Methods: We cross-sectionally studied 488 treatment-naïve women with PCOS diagnosed according to Rotterdam criteria [median age 28 (IQR 24-32) years; BMI 27.5 (22.4-34.6) kg/m2] prospectively recruited at eight centres in the UK & Ireland (n=208), Austria (n=242) and Brazil (n=38). All participants underwent a standardised assessment including clinical history, anthropometric measurements, fasting bloods and a 2-hour oral glucose tolerance test. We quantified 11 androgenic serum steroids, including classic and 11-oxygenated androgens, using a validated multi-steroid profiling tandem mass spectrometry assay. We measured serum insulin to calculate HOMA-IR and the Matsuda insulin sensitivity index (ISI). Steroid data were analysed by unsupervised k-means clustering, followed by statistical analysis of differences in clinical phenotype and metabolic parameters.
Results: Machine learning analysis identified three stable subgroups of women with PCOS with minimal overlap and distinct steroid metabolomes: a cluster characterised by mainly gonadal-derived androgen excess (testosterone, dihydrotestosterone; GAE cluster; 21.5% of women), a cluster with predominantly adrenal-derived androgen excess (11-oxygenated androgens; AAE cluster; 21.7%), and a cluster with comparably mild androgen excess (MAE cluster; 56.8%). Age and BMI were similar between groups. As compared to GAE and MAE, the AAE cluster had the highest rates of hirsutism (76.4% vs 67.6% vs 59.9%) and female pattern hair loss (32.1% vs 14.3% vs 21.7%). The AAE cluster had significantly increased insulin resistance as indicated by higher values for fasting insulin,120 min insulin and HOMA-IR, and lower ISI than GAE and MAE clusters (all P<0.01). The AAE cluster also had a 2-3fold higher prevalence of impaired glucose tolerance and newly diagnosed type 2 diabetes.

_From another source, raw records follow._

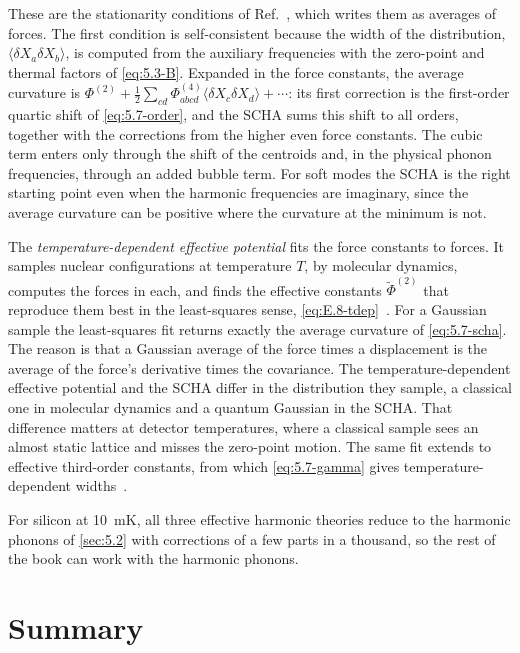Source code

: These are the stationarity conditions of Ref.~\cite[Eqs.~(21) and~(22)]{errea2014anharmonic}, which writes them as averages of forces. The first condition is self-consistent because the width of the distribution, $\langle\delta X_a\delta X_b\rangle$, is computed from the auxiliary frequencies with the zero-point and thermal factors of \cref{eq:5.3-B}. Expanded in the force constants, the average curvature is $\Phi^{(2)} + \tfrac12\sum_{cd}\Phi^{(4)}_{abcd}\langle\delta X_c\delta X_d\rangle + \cdots$: its first correction is the first-order quartic shift of \cref{eq:5.7-order}, and the SCHA sums this shift to all orders, together with the corrections from the higher even force constants. The cubic term enters only through the shift of the centroids and, in the physical phonon frequencies, through an added bubble term. For soft modes the SCHA is the right starting point even when the harmonic frequencies are imaginary, since the average curvature can be positive where the curvature at the minimum is not.

The \emph{temperature-dependent effective potential} fits the force constants to forces. It samples nuclear configurations at temperature $T$, by molecular dynamics, computes the forces in each, and finds the effective constants $\tilde\Phi^{(2)}$ that reproduce them best in the least-squares sense, \cref{eq:E.8-tdep}~\cite{hellman2011lattice}. For a Gaussian sample the least-squares fit returns exactly the average curvature of \cref{eq:5.7-scha}. The reason is that a Gaussian average of the force times a displacement is the average of the force's derivative times the covariance. The temperature-dependent effective potential and the SCHA differ in the distribution they sample, a classical one in molecular dynamics and a quantum Gaussian in the SCHA. That difference matters at detector temperatures, where a classical sample sees an almost static lattice and misses the zero-point motion. The same fit extends to effective third-order constants, from which \cref{eq:5.7-gamma} gives temperature-dependent widths~\cite{hellman2013temperature}.

For silicon at \SI{10}{mK}, all three effective harmonic theories reduce to the harmonic phonons of \cref{sec:5.2} with corrections of a few parts in a thousand, so the rest of the book can work with the harmonic phonons.

\section*{Summary}

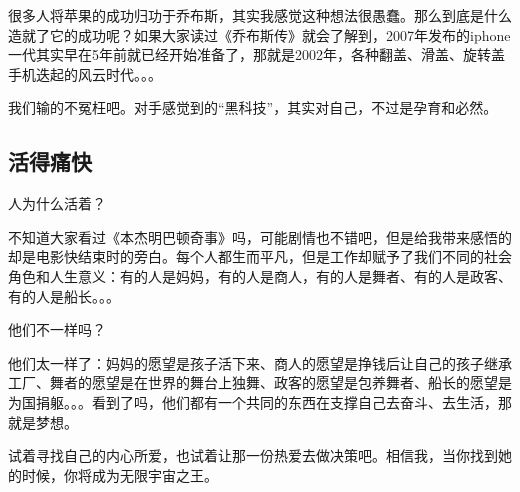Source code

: \documentclass[UTF8]{ctexbook}
\begin{document}
很多人将苹果的成功归功于乔布斯，其实我感觉这种想法很愚蠢。那么到底是什么造就了它的成功呢？如果大家读过《乔布斯传》就会了解到，2007年发布的iphone一代其实早在5年前就已经开始准备了，那就是2002年，各种翻盖、滑盖、旋转盖手机迭起的风云时代。。。

我们输的不冤枉吧。对手感觉到的“黑科技”，其实对自己，不过是孕育和必然。

\subsection*{活得痛快}
人为什么活着？

不知道大家看过《本杰明巴顿奇事》吗，可能剧情也不错吧，但是给我带来感悟的却是电影快结束时的旁白。每个人都生而平凡，但是工作却赋予了我们不同的社会角色和人生意义：有的人是妈妈，有的人是商人，有的人是舞者、有的人是政客、有的人是船长。。。

他们不一样吗？

他们太一样了：妈妈的愿望是孩子活下来、商人的愿望是挣钱后让自己的孩子继承工厂、舞者的愿望是在世界的舞台上独舞、政客的愿望是包养舞者、船长的愿望是为国捐躯。。。看到了吗，他们都有一个共同的东西在支撑自己去奋斗、去生活，那就是梦想。

\hspace{2cm}

试着寻找自己的内心所爱，也试着让那一份热爱去做决策吧。相信我，当你找到她的时候，你将成为无限宇宙之王。
\end{document}
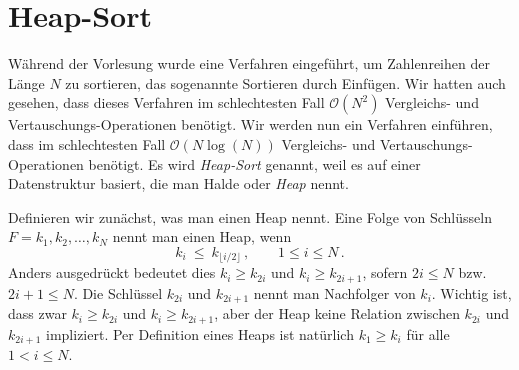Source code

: \documentclass[tikz,12pt]{article}
\begin{document}
\section{Heap-Sort}

Während der Vorlesung wurde eine Verfahren eingeführt, um Zahlenreihen der Länge $N$ zu sortieren, das sogenannte Sortieren durch Einfügen.
Wir hatten auch gesehen, dass dieses Verfahren im schlechtesten Fall $\mathcal{O}(N^2)$ Vergleichs- und Vertauschungs-Operationen benötigt.
Wir werden nun ein Verfahren einführen, dass im schlechtesten Fall $\mathcal{O}(N\log(N))$ Vergleichs- und Vertauschungs-Operationen benötigt.
Es wird \emph{Heap-Sort} genannt, weil es auf einer Datenstruktur basiert, die man Halde oder \emph{Heap} nennt. 

Definieren wir zunächst, was man einen Heap nennt.
Eine Folge von Schlüsseln $F = k_1, k_2, \ldots, k_{N}$ nennt man einen Heap, wenn
\[
k_i \ \leq\ k_{\lfloor i/2 \rfloor}\,,\qquad 1\leq i \leq N\,.
\]
Anders ausgedrückt bedeutet dies $k_i \geq k_{2i}$ und $k_i\geq k_{2i+1}$, sofern $2i\leq N$ bzw. $2i+1\leq N$. 
Die Schlüssel $k_{2i}$ und $k_{2i+1}$ nennt man Nachfolger von $k_i$. 
Wichtig ist, dass zwar $k_i \geq k_{2i}$ und $k_i\geq k_{2i+1}$, aber der Heap keine Relation zwischen $k_{2i}$ und $k_{2i+1}$ impliziert. 
Per Definition eines Heaps ist natürlich $k_1 \geq k_i$ für alle $1 < i \leq N$. 
\end{document}
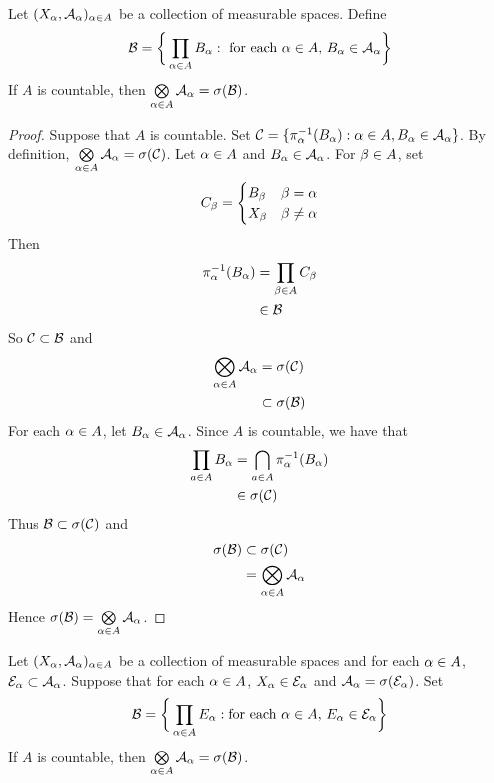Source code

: \documentclass{book}
\begin{document}
 	\begin{ex} 
 		Let $(X_{\alpha}, \mathcal{A}_{\alpha})_{\alpha \in A}$ be a collection of measurable spaces. Define $$\mathcal{B} = \bigg \{\prod_{\alpha \in A}B_{\alpha}: \text{ for each $\alpha \in A$, } B_{\alpha} \in \mathcal{A}_{\alpha} \bigg\}$$
 		If $A$ is countable, then $\bigotimes\limits_{\alpha \in A} \mathcal{A}_{\alpha} = \sigma(\mathcal{B})$. 
 	\end{ex}
 	
 	\begin{proof}
 		Suppose that $A$ is countable. Set $\mathcal{C} = \{\pi_{\alpha}^{-1}(B_{\alpha}): \alpha \in A, B_{\alpha} \in \mathcal{A}_{\alpha}\}$. By definition, $\bigotimes\limits_{\alpha \in A} \mathcal{A}_{\alpha} = \sigma(\mathcal{C})$. Let $\alpha \in A$ and $B_{\alpha} \in \mathcal{A}_{\alpha}$. For $\beta \in A$, set 
 		\[
 		C_{\beta} = 
 		\begin{cases}
 			B_{\beta} & \beta = \alpha \\
 			X_{\beta} & \beta \neq \alpha
 		\end{cases}
 		\]
 		Then 
 		\begin{align*}
 			\pi_{\alpha}^{-1}(B_{\alpha}) 
 			& = \prod_{\beta \in A} C_{\beta} \\
 			& \in \mathcal{B}
 		\end{align*}
 		So $\mathcal{C} \subset \mathcal{B}$ and 
 		\begin{align*}
 			\bigotimes\limits_{\alpha \in A} \mathcal{A}_{\alpha}
 			& = \sigma(\mathcal{C}) \\
 			& \subset \sigma(\mathcal{B})
 		\end{align*}
 		For each $\alpha \in A$, let $B_{\alpha} \in \mathcal{A}_{\alpha}$. Since $A$ is countable, we have that 
 		\begin{align*}
 			\prod_{a \in A} B_{\alpha} 
 			& = \bigcap_{a \in A} \pi_{\alpha}^{-1}(B_{\alpha}) \\
 			& \in \sigma(\mathcal{C}) 
 		\end{align*}
 		Thus $\mathcal{B} \subset \sigma(\mathcal{C})$ and 
 		\begin{align*}
 			\sigma(\mathcal{B}) 
 			& \subset \sigma(\mathcal{C}) \\
 			& = \bigotimes\limits_{\alpha \in A} \mathcal{A}_{\alpha}
 		\end{align*}
 		Hence $\sigma(\mathcal{B}) = \bigotimes\limits_{\alpha \in A} \mathcal{A}_{\alpha}$. 
 	\end{proof}
 
 	\begin{ex} 
 		Let $(X_{\alpha}, \mathcal{A}_{\alpha})_{\alpha \in A}$ be a collection of measurable spaces and for each $\alpha \in A$, $\mathcal{E}_{\alpha} \subset \mathcal{A}_{\alpha}$. Suppose that for each $\alpha \in A$, $X_{\alpha} \in \mathcal{E}_{\alpha}$ and $\mathcal{A}_{\alpha} = \sigma(\mathcal{E}_{\alpha})$. Set 
 		$$\mathcal{B} = \bigg \{ \prod\limits_{\alpha \in A} E_{\alpha}:  \text{for each $\alpha \in A$, } E_{\alpha} \in \mathcal{E}_{\alpha} \bigg \}$$ 
 		If $A$ is countable, then $\bigotimes\limits_{\alpha \in A} \mathcal{A}_{\alpha} = \sigma(\mathcal{B})$.
 	\end{ex}
 
\end{document}
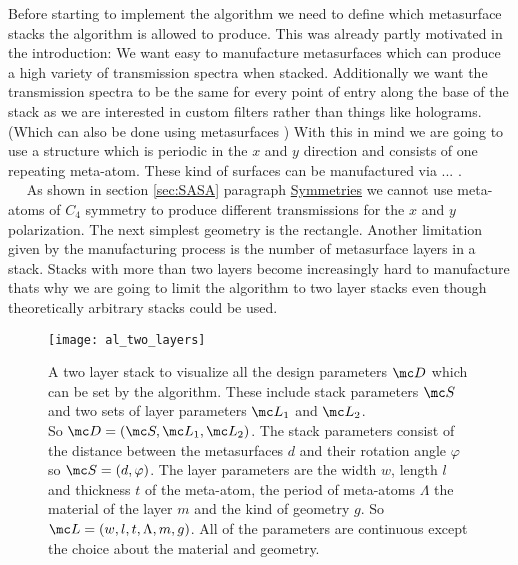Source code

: Before starting to implement the algorithm we need to define which metasurface stacks the algorithm is allowed to produce. This was already partly motivated in the introduction: We want easy to manufacture metasurfaces which can produce a high variety of transmission spectra when stacked. Additionally we want the transmission spectra to be the same for every point of entry along the base of the stack as we are interested in custom filters rather than things like holograms. (Which can also be done using metasurfaces \cite{Mueller2017})
With this in mind we are going to use a structure which is periodic in the
$x$ and $y$ direction and consists of one repeating meta-atom. These kind of surfaces can be manufactured via ... .
\\

$\quad$ As shown in section \ref{sec:SASA} paragraph \hyperref[sec:symmetries]{Symmetries} we cannot use meta-atoms of $C_4$ symmetry to produce different transmissions for the $x$ and $y$ polarization. The next simplest geometry is the rectangle. Another limitation given by the manufacturing process is the number of metasurface layers in a stack. Stacks with more than two layers become increasingly hard to manufacture thats why we are going to limit the algorithm to two layer stacks even though theoretically arbitrary stacks could be used.
\\

\begin{figure}[H]
    \centering
    \texttt{[image: al\_two\_layers]}
    \caption{A two layer stack to visualize all the design parameters
    $\mc D$ which can be set by the algorithm. These include stack parameters $\mc S$ and two sets of layer parameters $\mc L_1$ and $\mc L_2$.\\
    So $\mc D = (\mc S, \mc L_1, \mc L_2)$. The stack parameters consist of the distance between the metasurfaces $d$ and their rotation angle $\varphi$ so $\mc S = (d, \varphi)$. The layer parameters are the width $w$, length $l$ and thickness $t$ of the meta-atom, the period of meta-atoms $\Lambda$ the  material of the layer $m$ and the kind of geometry $g$. So $\mc L = (w,l,t,\Lambda,m,g)$. All of the parameters are continuous except the choice about the material and geometry.}
    \label{fig:al:two_layers}
\end{figure}


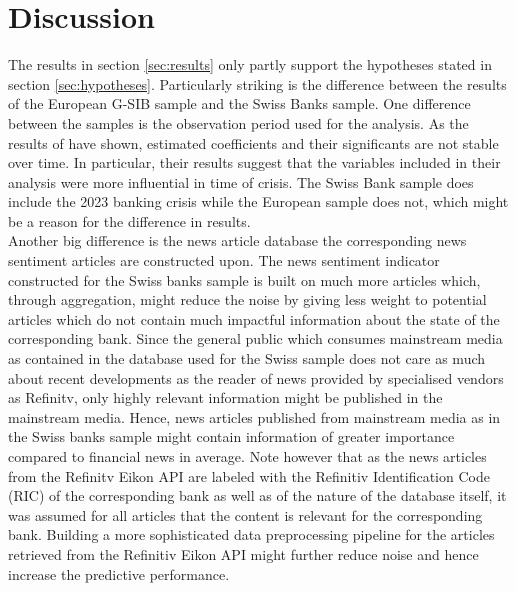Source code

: 


%
%
%


\section{Discussion}

The results in section \ref{sec:results} only partly support the hypotheses stated in section \ref{sec:hypotheses}. Particularly striking is the difference between the results of the European G-SIB sample and the Swiss Banks sample. One difference between the samples is the observation period used for the analysis. As the results of \cite{annaert2013} have shown, estimated coefficients and their significants are not stable over time. In particular, their results suggest that the variables included in their analysis were more influential in time of crisis. The Swiss Bank sample does include the 2023 banking crisis while the European sample does not, which might be a reason for the difference in results. \\

Another big difference is the news article database the corresponding news sentiment articles are constructed upon. The news sentiment indicator constructed for the Swiss banks sample is built on much more articles which, through aggregation, might reduce the noise by giving less weight to potential articles which do not contain much impactful information about the state of the corresponding bank. Since the general public which consumes mainstream media as contained in the database used for the Swiss sample does not care as much about recent developments as the reader of news provided by specialised vendors as Refinitv, only highly relevant information might be published in the mainstream media. Hence, news articles published from mainstream media as in the Swiss banks sample might contain information of greater importance compared to financial news in average. Note however that as the news articles from the Refinitv Eikon API are labeled with the Refinitiv Identification Code (RIC) of the corresponding bank as well as of the nature of the database itself, it was assumed for all articles that the content is relevant for the corresponding bank. Building a more sophisticated data preprocessing pipeline for the articles retrieved from the Refinitiv Eikon API might further reduce noise and hence increase the predictive performance. \\

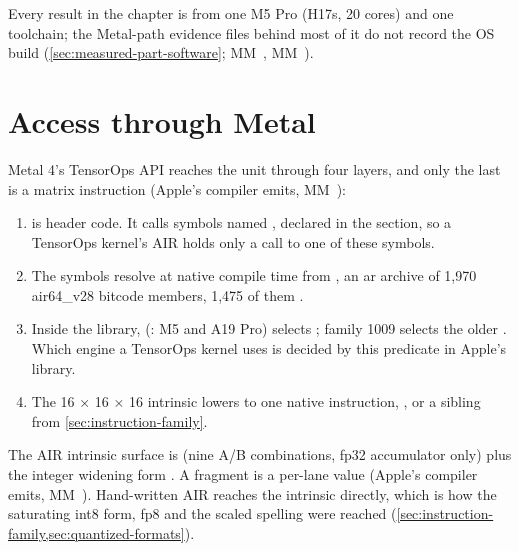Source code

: Every result in the chapter is from one M5 Pro (H17s, 20 cores) and one toolchain; the Metal-path evidence files behind
most of it do not record the OS build (\cref{sec:measured-part-software}; MM~, MM~).

\section{Access through Metal}\label{sec:it-reached}

Metal 4's TensorOps API reaches the unit through four layers, and only the last is a matrix instruction (Apple's
compiler emits, MM~):

\begin{enumerate}
\def\labelenumi{\arabic{enumi}.}
\item {} is header code. It calls  symbols
  named , declared in the 
  section, so a TensorOps kernel's AIR holds only a call to one of these symbols.
\item The symbols resolve at native compile time from
  , an ar archive of 1,970 air64\_v28 bitcode
  members, 1,475 of them .
\item Inside the library,  (: M5 and A19 Pro) selects
  ; family 1009 selects the older
  . Which engine a TensorOps kernel uses is decided by this
  predicate in Apple's library.
\item The 16 × 16 × 16 intrinsic lowers to one native instruction, , or
  a sibling from \cref{sec:instruction-family}.
\end{enumerate}

The AIR intrinsic surface is
 (nine A/B combinations, fp32
accumulator only) plus the integer widening form . A fragment is a per-lane
 value (Apple's compiler emits, MM~). Hand-written AIR reaches the intrinsic directly, which is how the
saturating int8 form, fp8 and the scaled spelling were reached (\cref{sec:instruction-family,sec:quantized-formats}).

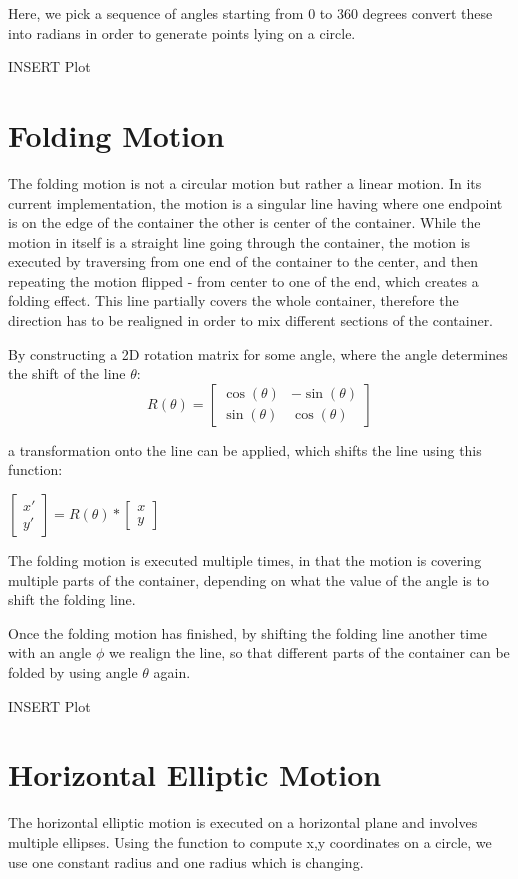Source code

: Here, we pick a sequence of angles starting from
0 to 360 degrees convert these into radians in order to generate points lying on a circle.

INSERT Plot

\section{Folding Motion}
The folding motion is not a circular motion but rather a linear motion. In its current implementation, the motion is a singular line having where one endpoint is on the edge of the container
the other is center of the container. While the motion in itself is a straight line going through the container, the motion is executed by traversing from one end of the container to the center,
and then repeating the motion flipped - from center to one of the end, which creates a folding effect.
This line partially covers the whole container, therefore the direction has to be realigned in order to mix different sections of the container.

By constructing a 2D rotation matrix for some angle, where the angle determines the shift of the line $\theta$:
\[R(\theta) = \begin{bmatrix}
    \cos(\theta) & -\sin(\theta) \\
    \sin(\theta) & \cos(\theta)
     \end{bmatrix}
 \] 

a transformation onto the line can be applied, which shifts the line using this function: 

$\begin{bmatrix} x' \\ y' \end{bmatrix} = R(\theta) * \begin{bmatrix} x \\ y \end{bmatrix}$

The folding motion is executed multiple times, in that the motion is covering multiple parts of the container, depending on what 
the value of the angle is to shift the folding line. 

Once the folding motion has finished, by shifting the folding line another time with an angle $\phi$
we realign the line, so that different parts of the container can be folded by using angle $\theta$ again.

INSERT Plot

\section{Horizontal Elliptic Motion}
The horizontal elliptic motion is executed on a horizontal plane and involves multiple ellipses.
Using the function to compute x,y coordinates on a circle, we use one constant radius and one radius which is changing.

Conclusion: Unsupervised cluster analysis revealed three PCOS subtypes with distinct androgen excess profiles. Women within the adrenal androgen excess cluster had a significantly higher prevalence of insulin resistance, impaired glucose tolerance and type 2 diabetes. These results implicate 11-oxygenated androgens as major drivers of metabolic risk in PCOS and provide proof-of-principle for an androgen-based stratification tool that could guide future preventative and therapeutic strategies in women with PCOS.